> _Items from a dataset_:
--- START ---
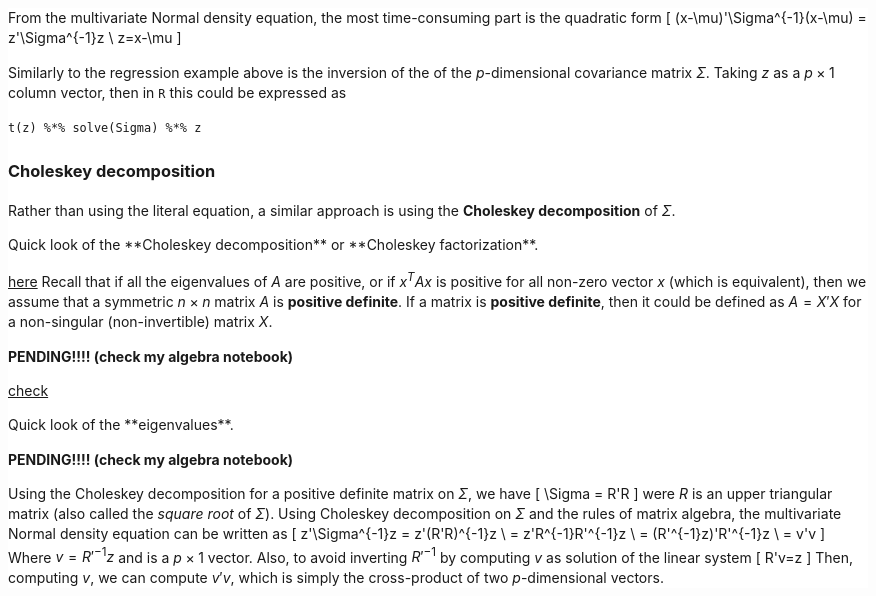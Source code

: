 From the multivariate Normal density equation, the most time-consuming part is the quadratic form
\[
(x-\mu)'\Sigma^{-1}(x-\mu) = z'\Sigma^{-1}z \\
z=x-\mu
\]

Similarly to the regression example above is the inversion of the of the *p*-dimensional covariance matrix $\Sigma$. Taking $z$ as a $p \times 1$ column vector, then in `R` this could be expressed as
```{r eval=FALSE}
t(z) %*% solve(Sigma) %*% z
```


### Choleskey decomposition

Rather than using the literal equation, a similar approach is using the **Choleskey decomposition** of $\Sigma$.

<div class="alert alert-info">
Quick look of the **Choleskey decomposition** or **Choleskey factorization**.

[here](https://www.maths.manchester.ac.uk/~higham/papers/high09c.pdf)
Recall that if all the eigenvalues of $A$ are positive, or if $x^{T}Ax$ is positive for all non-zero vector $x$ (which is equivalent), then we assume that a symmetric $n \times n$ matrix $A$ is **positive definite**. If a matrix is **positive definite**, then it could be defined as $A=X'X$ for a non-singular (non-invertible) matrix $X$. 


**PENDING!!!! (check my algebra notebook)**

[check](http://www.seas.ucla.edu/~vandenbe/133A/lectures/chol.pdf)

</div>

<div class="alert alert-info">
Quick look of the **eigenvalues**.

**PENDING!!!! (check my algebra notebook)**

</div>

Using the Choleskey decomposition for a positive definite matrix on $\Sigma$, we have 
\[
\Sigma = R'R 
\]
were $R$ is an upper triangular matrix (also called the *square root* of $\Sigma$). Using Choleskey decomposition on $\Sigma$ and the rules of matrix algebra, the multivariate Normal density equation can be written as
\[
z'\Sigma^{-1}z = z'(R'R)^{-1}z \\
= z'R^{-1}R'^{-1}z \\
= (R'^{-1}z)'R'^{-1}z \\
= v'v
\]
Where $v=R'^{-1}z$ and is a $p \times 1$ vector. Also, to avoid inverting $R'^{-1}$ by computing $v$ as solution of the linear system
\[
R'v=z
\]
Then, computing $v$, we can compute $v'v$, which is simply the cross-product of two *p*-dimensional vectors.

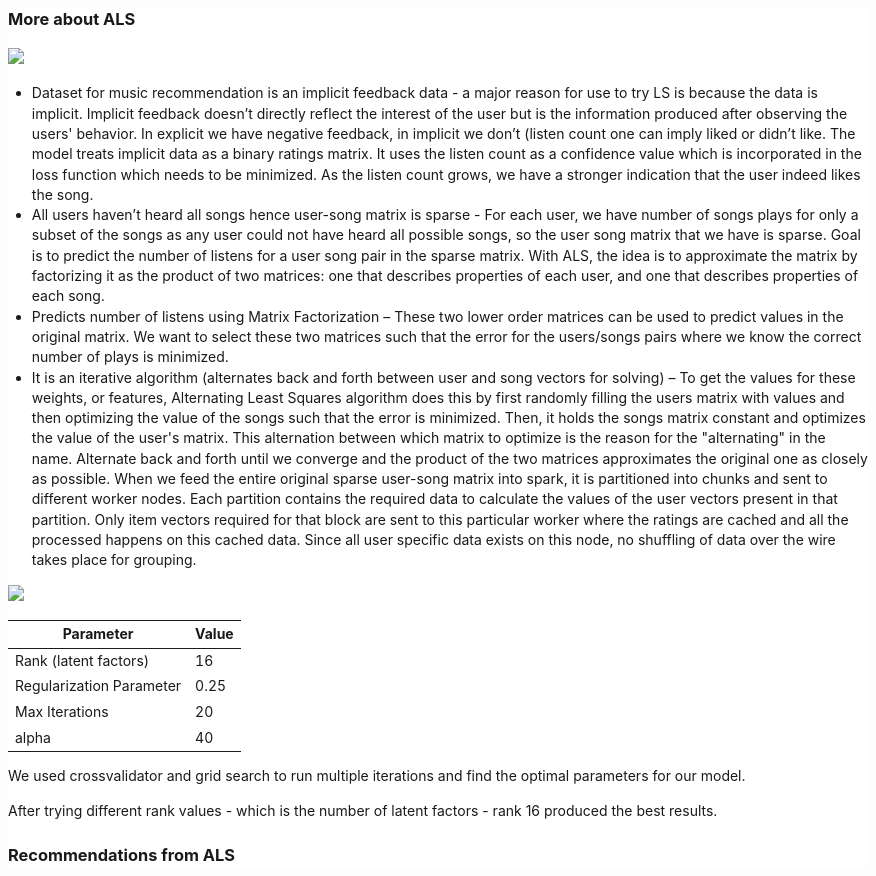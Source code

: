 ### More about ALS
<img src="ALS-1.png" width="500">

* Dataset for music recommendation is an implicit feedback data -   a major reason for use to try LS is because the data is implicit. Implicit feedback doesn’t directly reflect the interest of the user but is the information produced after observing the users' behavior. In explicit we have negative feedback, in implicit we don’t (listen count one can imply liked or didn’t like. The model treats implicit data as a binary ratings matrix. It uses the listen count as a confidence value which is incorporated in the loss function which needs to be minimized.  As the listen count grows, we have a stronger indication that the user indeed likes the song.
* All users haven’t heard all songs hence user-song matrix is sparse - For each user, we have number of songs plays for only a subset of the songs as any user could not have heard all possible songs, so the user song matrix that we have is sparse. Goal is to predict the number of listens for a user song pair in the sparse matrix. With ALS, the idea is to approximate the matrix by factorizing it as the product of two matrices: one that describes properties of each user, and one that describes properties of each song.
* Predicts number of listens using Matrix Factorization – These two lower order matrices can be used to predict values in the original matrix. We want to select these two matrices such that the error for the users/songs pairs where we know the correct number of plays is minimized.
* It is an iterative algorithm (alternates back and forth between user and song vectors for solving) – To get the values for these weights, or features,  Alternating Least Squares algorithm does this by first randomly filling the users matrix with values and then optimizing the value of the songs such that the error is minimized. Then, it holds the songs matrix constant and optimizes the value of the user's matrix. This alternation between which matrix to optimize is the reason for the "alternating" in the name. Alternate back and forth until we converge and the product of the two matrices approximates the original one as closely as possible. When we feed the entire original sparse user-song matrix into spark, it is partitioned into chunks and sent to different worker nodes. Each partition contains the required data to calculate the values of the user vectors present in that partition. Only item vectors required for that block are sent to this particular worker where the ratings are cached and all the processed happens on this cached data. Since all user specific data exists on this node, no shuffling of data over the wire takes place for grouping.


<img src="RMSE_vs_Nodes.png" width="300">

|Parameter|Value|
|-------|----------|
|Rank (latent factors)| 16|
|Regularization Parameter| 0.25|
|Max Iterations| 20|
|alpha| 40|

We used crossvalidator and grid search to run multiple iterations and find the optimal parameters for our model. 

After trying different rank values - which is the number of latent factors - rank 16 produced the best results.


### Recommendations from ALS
--- END ---
Please report only the number of lines above that include "factors".

> _RESULT OF THIS EXERCISE_: 2